Iran Tourist Attractions 14 Feb 2024 BY Maryam Mahmoudian

Top 12 Beautiful Iranian Villages that WOW You

Like any country in the world, Iran also has a routine and classic routes that most visitors prefer to take when they first travel to Iran. 

However, the beauty of nature and landscapes in Iran are endless. Some of the Iranian villages have a unique architecture, if you stay with us and spend a few minutes reading this article, you will be familiar with those.


1. Abyaneh Village

Abyaneh Village

With more than 2,000 years of history, the beautiful and cozy Abyaneh village is one of the most ancient villages in Iran. However, its fame is not because of its history bu due to the reddish color of every wall of the houses in the area.

If you ever travel to Abyaneh, try to see it from the other side of the river which gives you the best possible view of the village.

People of Abyaneh are very committed to their culture, tradition, and language. They are the only people who speak with some characteristics of the Middle Persian language in Iran which is the language of the Sassanian Persia.

The village is located between Isfahan and Kashan.

Related Tour: Become a Local in Iran


2. Kandovan Village

Kandovan Village

Kandovan village with its Rock Houses is a 700-year-old village in the 40km south-west of Tabriz in the northwest of Iran. It is said that some of the chambers have more than thousands of years old.

The village is still inhabited and people live inside the volcanic rocks carved in the form of dwelling chambers. To have an authentic experience, when you travel to Kandovan, it would be a good idea to stay at Laleh Kandovan International Hotel which is one of the three rocky hotels in the world.


3. Meymand Village

Meymand Village

The unique and magnificent village of Meymand was listed as a World Heritage Site of UNESCO in 2015 as a cultural landscape. The same as Kandovan, people live in cave-dwelling carved.

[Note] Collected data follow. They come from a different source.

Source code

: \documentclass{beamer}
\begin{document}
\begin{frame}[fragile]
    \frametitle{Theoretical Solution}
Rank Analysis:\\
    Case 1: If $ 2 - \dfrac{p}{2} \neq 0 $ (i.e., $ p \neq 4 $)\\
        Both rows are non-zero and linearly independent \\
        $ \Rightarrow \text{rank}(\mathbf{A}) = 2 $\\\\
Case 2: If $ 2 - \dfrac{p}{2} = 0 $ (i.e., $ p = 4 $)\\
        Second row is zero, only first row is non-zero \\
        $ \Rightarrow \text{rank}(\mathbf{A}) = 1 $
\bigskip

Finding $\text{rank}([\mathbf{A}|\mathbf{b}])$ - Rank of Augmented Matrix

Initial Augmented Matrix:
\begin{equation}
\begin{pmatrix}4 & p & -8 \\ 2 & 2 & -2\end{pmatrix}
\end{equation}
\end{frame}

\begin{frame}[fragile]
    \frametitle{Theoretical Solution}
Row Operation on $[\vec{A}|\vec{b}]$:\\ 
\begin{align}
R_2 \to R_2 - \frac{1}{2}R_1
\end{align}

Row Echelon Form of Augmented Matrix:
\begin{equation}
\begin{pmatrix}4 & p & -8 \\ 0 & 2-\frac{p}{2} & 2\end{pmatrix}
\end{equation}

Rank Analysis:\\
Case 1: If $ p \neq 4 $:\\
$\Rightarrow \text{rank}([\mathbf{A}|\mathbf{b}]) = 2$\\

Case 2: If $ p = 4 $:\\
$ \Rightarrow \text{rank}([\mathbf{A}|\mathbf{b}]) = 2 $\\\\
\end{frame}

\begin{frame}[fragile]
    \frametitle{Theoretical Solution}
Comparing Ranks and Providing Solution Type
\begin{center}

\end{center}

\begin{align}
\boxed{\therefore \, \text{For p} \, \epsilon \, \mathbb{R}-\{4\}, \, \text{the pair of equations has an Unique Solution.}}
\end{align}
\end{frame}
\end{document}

However, there is a difference between Kandovan and Meymand in the shape, in which the chambers of Kandovan are more vertically while Meymand chambers are more horizontally.

To travel to Meymand which is located in Kerman province in the southeast of Iran, it’s better to take a road from Kerman to Meymand.


4. Masouleh Village

Masouleh Village

Masouleh Village is located in the green Gilan province in about 2 hours from Rasht and has a unique and magnificent architecture which is not only because of the style of buildings but more due to its size.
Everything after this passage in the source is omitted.